- **About this exercise**:
Find every line in the records below that holds the word "diario", and copy each one.

-------------------------

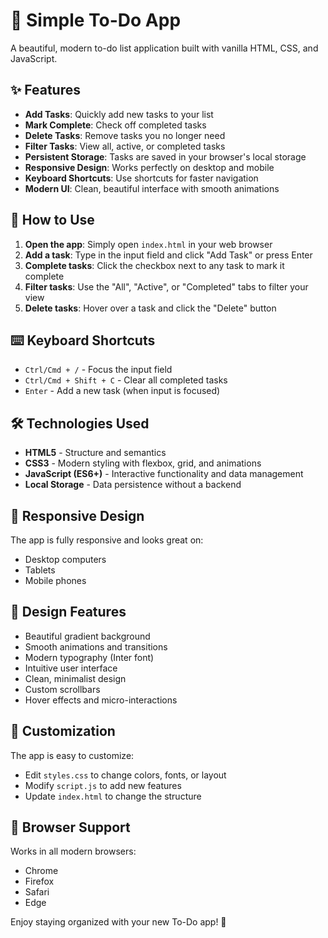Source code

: # 📝 Simple To-Do App

A beautiful, modern to-do list application built with vanilla HTML, CSS, and JavaScript.

## ✨ Features

- **Add Tasks**: Quickly add new tasks to your list
- **Mark Complete**: Check off completed tasks
- **Delete Tasks**: Remove tasks you no longer need
- **Filter Tasks**: View all, active, or completed tasks
- **Persistent Storage**: Tasks are saved in your browser's local storage
- **Responsive Design**: Works perfectly on desktop and mobile
- **Keyboard Shortcuts**: Use shortcuts for faster navigation
- **Modern UI**: Clean, beautiful interface with smooth animations

## 🚀 How to Use

1. **Open the app**: Simply open `index.html` in your web browser
2. **Add a task**: Type in the input field and click "Add Task" or press Enter
3. **Complete tasks**: Click the checkbox next to any task to mark it complete
4. **Filter tasks**: Use the "All", "Active", or "Completed" tabs to filter your view
5. **Delete tasks**: Hover over a task and click the "Delete" button

## ⌨️ Keyboard Shortcuts

- `Ctrl/Cmd + /` - Focus the input field
- `Ctrl/Cmd + Shift + C` - Clear all completed tasks
- `Enter` - Add a new task (when input is focused)

## 🛠️ Technologies Used

- **HTML5** - Structure and semantics
- **CSS3** - Modern styling with flexbox, grid, and animations
- **JavaScript (ES6+)** - Interactive functionality and data management
- **Local Storage** - Data persistence without a backend

## 📱 Responsive Design

The app is fully responsive and looks great on:
- Desktop computers
- Tablets
- Mobile phones

## 🎨 Design Features

- Beautiful gradient background
- Smooth animations and transitions
- Modern typography (Inter font)
- Intuitive user interface
- Clean, minimalist design
- Custom scrollbars
- Hover effects and micro-interactions

## 🔧 Customization

The app is easy to customize:
- Edit `styles.css` to change colors, fonts, or layout
- Modify `script.js` to add new features
- Update `index.html` to change the structure

## 📄 Browser Support

Works in all modern browsers:
- Chrome
- Firefox
- Safari
- Edge

Enjoy staying organized with your new To-Do app! 🎉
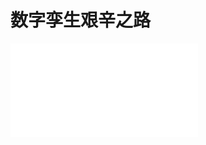 # 数字孪生艰辛之路
<iframe src="//player.bilibili.com/player.html?aid=899653399&bvid=BV1qN4y1V7M9&cid=810513103&page=1" scrolling="no" border="0" frameborder="no" framespacing="0" allowfullscreen="true"> </iframe>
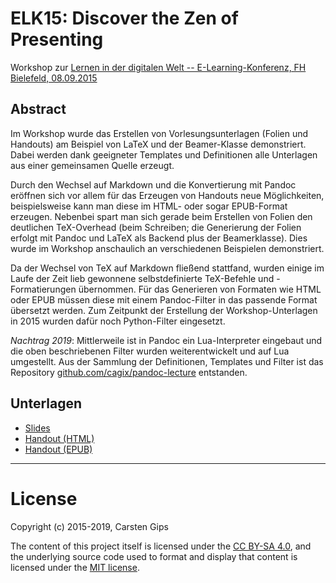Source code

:# ELK15: Discover the Zen of Presenting

Workshop zur [Lernen in der digitalen Welt -- E-Learning-Konferenz, FH Bielefeld, 08.09.2015](https://www.fh-bielefeld.de/elearningkonferenz/dokumentation/2015)


## Abstract

Im Workshop wurde das Erstellen von Vorlesungsunterlagen (Folien und Handouts) am Beispiel von
LaTeX und der Beamer-Klasse demonstriert. Dabei werden dank geeigneter Templates und Definitionen
alle Unterlagen aus einer gemeinsamen Quelle erzeugt.

Durch den Wechsel auf Markdown und die Konvertierung mit Pandoc eröffnen sich vor allem für das
Erzeugen von Handouts neue Möglichkeiten, beispielsweise kann man diese im HTML- oder sogar
EPUB-Format erzeugen. Nebenbei spart man sich gerade beim Erstellen von Folien den deutlichen
TeX-Overhead (beim Schreiben; die Generierung der Folien erfolgt mit Pandoc und LaTeX als Backend
plus der Beamerklasse). Dies wurde im Workshop anschaulich an verschiedenen Beispielen demonstriert.

Da der Wechsel von TeX auf Markdown fließend stattfand, wurden einige im Laufe der Zeit lieb
gewonnene selbstdefinierte TeX-Befehle und -Formatierungen übernommen. Für das Generieren von
Formaten wie HTML oder EPUB müssen diese mit einem Pandoc-Filter in das passende Format übersetzt
werden. Zum Zeitpunkt der Erstellung der Workshop-Unterlagen in 2015 wurden dafür noch Python-Filter
eingesetzt.


*Nachtrag 2019*: Mittlerweile ist in Pandoc ein Lua-Interpreter eingebaut und die oben beschriebenen
Filter wurden weiterentwickelt und auf Lua umgestellt. Aus der Sammlung der Definitionen, Templates
und Filter ist das Repository [github.com/cagix/pandoc-lecture](https://github.com/cagix/pandoc-lecture)
entstanden.


## Unterlagen

*   [Slides](distr/elk15_zenofpresenting.pdf)
*   [Handout (HTML)](distr/elk15_zenofpresenting.html)
*   [Handout (EPUB)](distr/elk15_zenofpresenting.epub)




---

# License

Copyright (c) 2015-2019, Carsten Gips

The content of this project itself is licensed under the
[CC BY-SA 4.0](https://creativecommons.org/licenses/by-sa/4.0/),
and the underlying source code used to format and display that content is
licensed under the [MIT license](http://opensource.org/licenses/MIT).

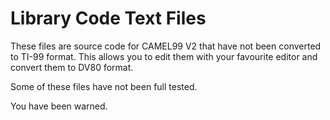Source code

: # Library Code Text Files

These files are source code for CAMEL99 V2 that have not been converted to TI-99 format.
This allows you to edit them with your favourite editor and convert them to DV80 format.

Some of these files have not been full tested.

You have been warned.
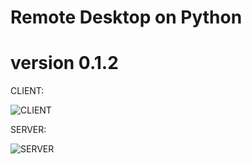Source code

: # Remote Desktop on Python

# version 0.1.2
CLIENT:

![CLIENT](https://github.com/ArtemDav/Remote-Desktop-on-Python/blob/8bde48c7b82ab2d34375233d705d6da7931270bf/DEJZtvr%20-%20Imgur.png?raw=true)

SERVER:

![SERVER](https://github.com/ArtemDav/Remote-Desktop-on-Python/blob/master/server.png?raw=true)
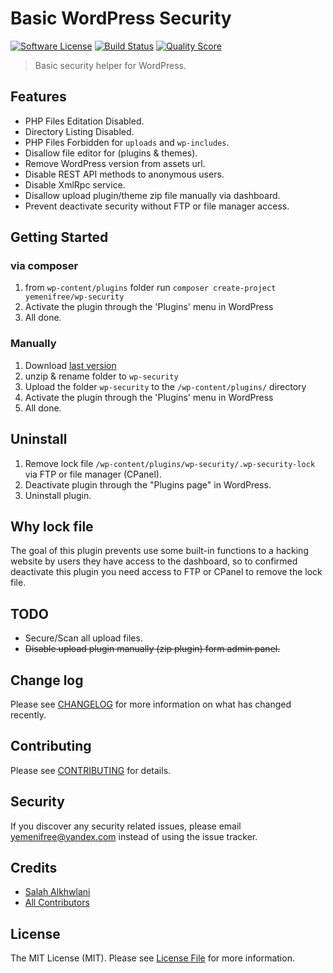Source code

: # Basic WordPress Security

[![Software License][ico-license]](LICENSE.md)
[![Build Status][ico-build]][link-build]
[![Quality Score][ico-code-quality]][link-code-quality]


> Basic security helper for WordPress.

## Features
- PHP Files Editation Disabled.
- Directory Listing Disabled.
- PHP Files Forbidden for `uploads` and `wp-includes`.
- Disallow file editor for (plugins & themes).
- Remove WordPress version from assets url.
- Disable REST API methods to anonymous users.
- Disable XmlRpc service.
- Disallow upload plugin/theme zip file manually via dashboard.
- Prevent deactivate security without FTP or file manager access.

## Getting Started

### via composer

1. from `wp-content/plugins` folder run `composer create-project yemenifree/wp-security`
2. Activate the plugin through the 'Plugins' menu in WordPress
3. All done.

### Manually

1. Download [last version][link-last-version]
1. unzip & rename folder to `wp-security`
1. Upload the folder `wp-security` to the `/wp-content/plugins/` directory
1. Activate the plugin through the 'Plugins' menu in WordPress
1. All done.

## Uninstall

1. Remove lock file `/wp-content/plugins/wp-security/.wp-security-lock` via FTP or file manager (CPanel).
2. Deactivate plugin through the "Plugins page" in WordPress.
3. Uninstall plugin.

## Why lock file

The goal of this plugin prevents use some built-in functions to a hacking website by users they have access to the dashboard, so to confirmed deactivate this plugin you need access to FTP or CPanel to remove the lock file.

## TODO
- Secure/Scan all upload files.
- ~~Disable upload plugin manually (zip plugin) form admin panel.~~

## Change log

Please see [CHANGELOG](CHANGELOG.md) for more information on what has changed recently.

## Contributing

Please see [CONTRIBUTING](CONTRIBUTING.md) for details.

## Security

If you discover any security related issues, please email yemenifree@yandex.com instead of using the issue tracker.

## Credits

- [Salah Alkhwlani][link-author]
- [All Contributors][link-contributors]

## License

The MIT License (MIT). Please see [License File](LICENSE.md) for more information.

[ico-license]: https://img.shields.io/badge/license-MIT-brightgreen.svg?style=flat-square
[ico-code-quality]: https://scrutinizer-ci.com/g/yemenifree/wp-security/badges/quality-score.png?b=master
[ico-build]: https://scrutinizer-ci.com/g/yemenifree/wp-security/badges/build.png?b=master

[link-author]: https://github.com/yemenifree
[link-contributors]: ../../contributors
[link-code-quality]: https://scrutinizer-ci.com/g/yemenifree/wp-security/code-structure
[link-build]: https://scrutinizer-ci.com/g/yemenifree/wp-security/build-status/maste
[link-last-version]: https://api.github.com/repos/yemenifree/wp-security/zipball

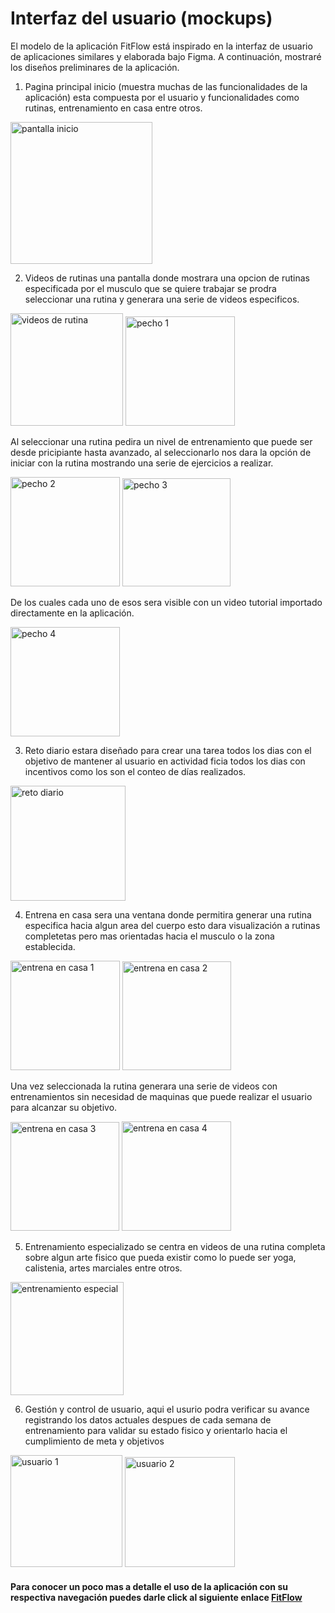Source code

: # Interfaz del usuario (mockups)

El modelo de la aplicación FitFlow está inspirado en la interfaz de usuario de aplicaciones similares y elaborada bajo Figma. A continuación, mostraré los diseños preliminares de la aplicación.

1. Pagina principal inicio (muestra muchas de las funcionalidades de la aplicación) esta compuesta por el usuario y funcionalidades como rutinas, entrenamiento en casa entre otros.

<img width="227" alt="pantalla inicio" src="https://github.com/cveloza08/Android_proyecto/assets/42224057/cd9c57c3-5127-4d2d-bf21-1a14750cd080">

2. Videos de rutinas una pantalla donde mostrara una opcion de rutinas especificada por el musculo que se quiere trabajar se prodra seleccionar una rutina y generara una serie de videos especificos.
   
<img width="180" alt="videos de rutina" src="https://github.com/cveloza08/Android_proyecto/assets/42224057/17514e39-c71a-4ae8-8dfa-580a53496a74">
<img width="175" alt="pecho 1" src="https://github.com/cveloza08/Android_proyecto/assets/42224057/a236a294-4ef5-44ce-86bd-f48d730f220a">

Al seleccionar una rutina pedira un nivel de entrenamiento que puede ser desde pricipiante hasta avanzado, al seleccionarlo nos dara la opción de iniciar con la rutina mostrando una serie de ejercicios a realizar. 

<img width="175" alt="pecho 2" src="https://github.com/cveloza08/Android_proyecto/assets/42224057/e06da12c-6ce9-47df-aca5-bf141fb82bcb">
<img width="173" alt="pecho 3" src="https://github.com/cveloza08/Android_proyecto/assets/42224057/a1b7aa7a-7a59-42bd-848a-b3b1b2e3960b">

De los cuales cada uno de esos sera visible con un video tutorial importado directamente en la aplicación.

<img width="175" alt="pecho 4" src="https://github.com/cveloza08/Android_proyecto/assets/42224057/f4c89009-d26c-4f54-9207-82b15a30f8ae">

3. Reto diario estara diseñado para crear una tarea todos los dias con el objetivo de mantener al usuario en actividad ficia todos los dias con incentivos como los son el conteo de días realizados.

<img width="184" alt="reto diario" src="https://github.com/cveloza08/Android_proyecto/assets/42224057/0b79fd98-9664-4e81-bdfb-0102d5ffcaba">

4. Entrena en casa sera una ventana donde permitira generar una rutina especifica hacia algun area del cuerpo esto dara visualización a rutinas completetas pero mas orientadas hacia el musculo o la zona establecida.

<img width="175" alt="entrena en casa 1" src="https://github.com/cveloza08/Android_proyecto/assets/42224057/c1e763ef-d7b0-4928-80c2-d65bb50fd725">
<img width="174" alt="entrena en casa 2" src="https://github.com/cveloza08/Android_proyecto/assets/42224057/59aa3bfa-c897-468f-ba8a-e3867f65f629">

Una vez seleccionada la rutina generara una serie de videos con entrenamientos sin necesidad de maquinas que puede realizar el usuario para alcanzar su objetivo.

<img width="174" alt="entrena en casa 3" src="https://github.com/cveloza08/Android_proyecto/assets/42224057/da0f305d-cb53-4624-82e8-82a24c4f982a">
<img width="175" alt="entrena en casa 4" src="https://github.com/cveloza08/Android_proyecto/assets/42224057/eb652ec5-0fcc-4d77-b637-3c38855fe910">

5. Entrenamiento especializado se centra en videos de una rutina completa sobre algun arte fisico que pueda existir como lo puede ser yoga, calistenia, artes marciales entre otros.

<img width="181" alt="entrenamiento especial" src="https://github.com/cveloza08/Android_proyecto/assets/42224057/425f07e0-b7b2-41b3-b16c-c886ba1b3693">

6. Gestión y control de usuario, aqui el usurio podra verificar su avance registrando los datos actuales despues de cada semana de entrenamiento para validar su estado fisico y orientarlo hacia el cumplimiento de meta y objetivos


<img width="179" alt="usuario 1" src="https://github.com/cveloza08/Android_proyecto/assets/42224057/d07a5bd5-01a0-4a89-b5a8-747f64deb240">
<img width="176" alt="usuario 2" src="https://github.com/cveloza08/Android_proyecto/assets/42224057/8c1d9a43-bbb4-4330-ab26-472e196e9e22">

#### Para conocer un poco mas a detalle el uso de la aplicación con su respectiva navegación puedes darle click al siguiente enlace [FitFlow](https://www.figma.com/proto/oxsrKGyQq03BixVzelgOJI/FitFlow?type=design&node-id=2-4&t=Y39TpcR7pkLOlJWF-0&scaling=scale-down&page-id=0%3A1&starting-point-node-id=2%3A4)

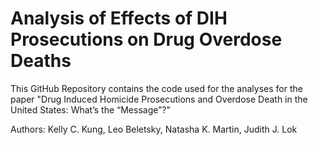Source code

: # Analysis of Effects of DIH Prosecutions on Drug Overdose Deaths

This GitHub Repository contains the code used for the analyses for the paper "Drug Induced Homicide Prosecutions and Overdose Death in the United States: What’s the “Message”?"

Authors: Kelly C. Kung, Leo Beletsky, Natasha K. Martin, Judith J. Lok
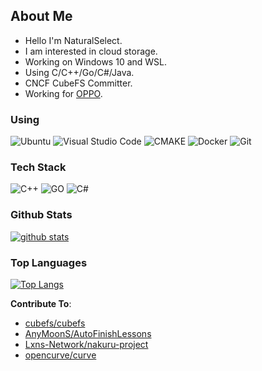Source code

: ## About Me

* Hello I'm NaturalSelect.
* I am interested in cloud storage.
* Working on Windows 10 and WSL.
* Using C/C++/Go/C#/Java.
* CNCF CubeFS Committer.
* Working for [OPPO](https://www.oppo.com).

### Using

![Ubuntu](https://img.shields.io/badge/Ubuntu-E95420?style=for-the-badge&logo=ubuntu&logoColor=white)
![Visual Studio Code](https://img.shields.io/badge/Visual_Studio_Code-0078D4?style=for-the-badge&logo=visual%20studio%20code&logoColor=white)
![CMAKE](https://img.shields.io/badge/CMake-%23008FBA.svg?style=for-the-badge&logo=cmake&logoColor=white)
![Docker](https://img.shields.io/badge/docker-%230db7ed.svg?style=for-the-badge&logo=docker&logoColor=white)
![Git](https://img.shields.io/badge/-Git-F05032?style=for-the-badge&logo=git&logoColor=white)

### Tech Stack

![C++](https://img.shields.io/badge/C%2B%2B-00599C?style=for-the-badge&logo=c%2B%2B&logoColor=white)
![GO](https://img.shields.io/badge/Go-00ADD8?style=for-the-badge&logo=go&logoColor=white)
![C#](https://img.shields.io/badge/C%23-239120?style=for-the-badge&logo=c-sharp&logoColor=white)

### Github Stats

[![github stats](https://github-readme-stats.vercel.app/api?username=NaturalSelect&count_private=true&line_height=28&hide_rank=false&theme=radical)](https://github.com/anuraghazra/github-readme-stats)


### Top Languages

[![Top Langs](https://github-readme-stats.vercel.app/api/top-langs?username=NaturalSelect&layout=compact&langs_count=14&hide=stylus,smarty,javascript,html,css,smalltalk&count_private=true&theme=radical)](https://github.com/anuraghazra/github-readme-stats)

**Contribute To**:

* [cubefs/cubefs](https://github.com/cubefs/cubefs)
* [AnyMoonS/AutoFinishLessons](https://github.com/AnyMoonS/AutoFinishLessons)
* [Lxns-Network/nakuru-project](https://github.com/Lxns-Network/nakuru-project)
* [opencurve/curve](https://github.com/opencurve/curve)
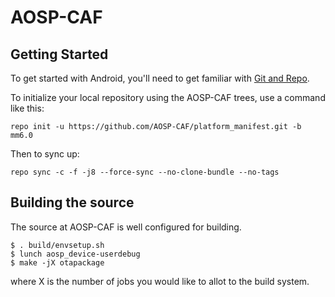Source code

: AOSP-CAF
===========

Getting Started
---------------

To get started with Android, you'll need to get
familiar with [Git and Repo](http://source.android.com/source/using-repo.html).

To initialize your local repository using the AOSP-CAF trees, use a command like this:

    repo init -u https://github.com/AOSP-CAF/platform_manifest.git -b mm6.0

Then to sync up:

    repo sync -c -f -j8 --force-sync --no-clone-bundle --no-tags

Building the source
---------------

The source at AOSP-CAF is well configured for building.

    $ . build/envsetup.sh
    $ lunch aosp_device-userdebug
    $ make -jX otapackage

where X is the number of jobs you would like to allot to the build system.
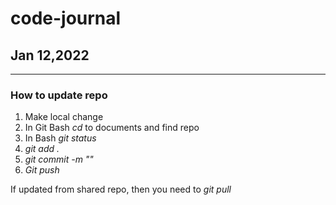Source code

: # code-journal
## Jan 12,2022
------
### How to update repo
1. Make local change 
2. In Git Bash _cd_ to documents and find repo
3. In Bash _git status_ 
4. _git add ._
5. _git commit -m ""_
6. _Git push_ 

If updated from shared repo, then you need to _git pull_
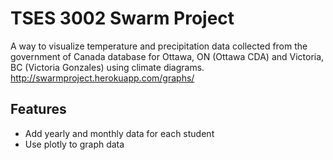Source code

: # TSES 3002 Swarm Project

A way to visualize temperature and precipitation data collected from the government of Canada database for Ottawa, ON (Ottawa CDA) and Victoria, BC (Victoria Gonzales) using climate diagrams. http://swarmproject.herokuapp.com/graphs/

## Features

- Add yearly and monthly data for each student
- Use plotly to graph data
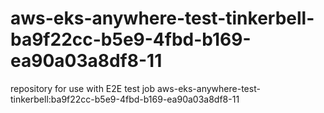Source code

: # aws-eks-anywhere-test-tinkerbell-ba9f22cc-b5e9-4fbd-b169-ea90a03a8df8-11
repository for use with E2E test job aws-eks-anywhere-test-tinkerbell:ba9f22cc-b5e9-4fbd-b169-ea90a03a8df8-11
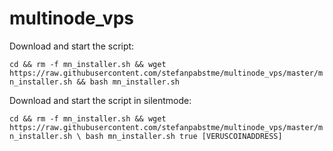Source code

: # multinode_vps

Download and start the script:

`cd && rm -f mn_installer.sh && wget https://raw.githubusercontent.com/stefanpabstme/multinode_vps/master/mn_installer.sh && bash mn_installer.sh`


Download and start the script in silentmode:

`cd && rm -f mn_installer.sh && wget https://raw.githubusercontent.com/stefanpabstme/multinode_vps/master/mn_installer.sh \
bash mn_installer.sh true [VERUSCOINADDRESS]`
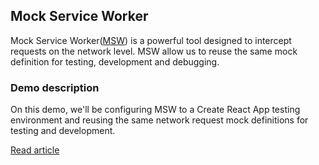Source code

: ## Mock Service Worker

Mock Service Worker([MSW](https://mswjs.io/)) is a powerful tool designed to intercept requests on the network level. MSW allow us to reuse the same mock definition for testing, development and debugging.

### Demo description

On this demo, we'll be configuring MSW to a Create React App testing environment and reusing the same network request mock definitions for testing and development.

[Read article](https://ivstudio.com/testing/how-to-mock-network-requests-with-msw)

-------------------------

- **Exercise answer**:
3. Reto diario estara diseñado para crear una tarea todos los dias con el objetivo de mantener al usuario en actividad ficia todos los dias con incentivos como los son el conteo de días realizados.
<img width="184" alt="reto diario" src="https://github.com/cveloza08/Android_proyecto/assets/42224057/0b79fd98-9664-4e81-bdfb-0102d5ffcaba">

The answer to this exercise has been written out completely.